Question

I use google-diff-match-patch C# library. I want to measure the similarity between two texts. To do this I make this C# code :

List<DiffMatchPatch.Diff> lDiffs = dmpDiff.diff_main(sTexte1, sTexte2);
int iIndex = dmpDiff.diff_levenshtein(lDiffs);
double dsimilarity = 100 - ((double)iIndex / Math.Max(sTexte1.Length, sTexte2.Length) * 100);

With similarity values between 0 - 100 (0 == perfect match - 100 == totaly different).

Do you think this is a good approach, that this calculation is correct?

Was it helpful?

Solution

I've had a look at diff_levenshtein on the API home page and it gives this description

Given a diff, measure its Levenshtein distance in terms of the number of inserted, deleted or substituted characters. The minimum distance is 0 which means equality, the maximum distance is the length of the longer string.

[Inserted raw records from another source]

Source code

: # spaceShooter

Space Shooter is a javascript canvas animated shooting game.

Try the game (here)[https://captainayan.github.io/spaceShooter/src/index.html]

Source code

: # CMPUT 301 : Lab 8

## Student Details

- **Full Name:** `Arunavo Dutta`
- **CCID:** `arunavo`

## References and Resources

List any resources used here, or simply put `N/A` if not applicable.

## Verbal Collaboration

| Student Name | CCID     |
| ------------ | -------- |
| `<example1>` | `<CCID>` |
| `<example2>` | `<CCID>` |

In the following line, all you are turning the distance (the change measurement) into a percentage of the original string length, and then substracting it from one hundred.

double dsimilarity = 100 - ((double)iIndex / Math.Max(sTexte1.Length, sTexte2.Length) * 100);

So, yes, this looks fine to me.

My only comment would be that the original algorithm uses 0 to represent a perfect match and you are using 100, which might be confusing. If you are ok with this, make your you comment it appropriately for future maintainers.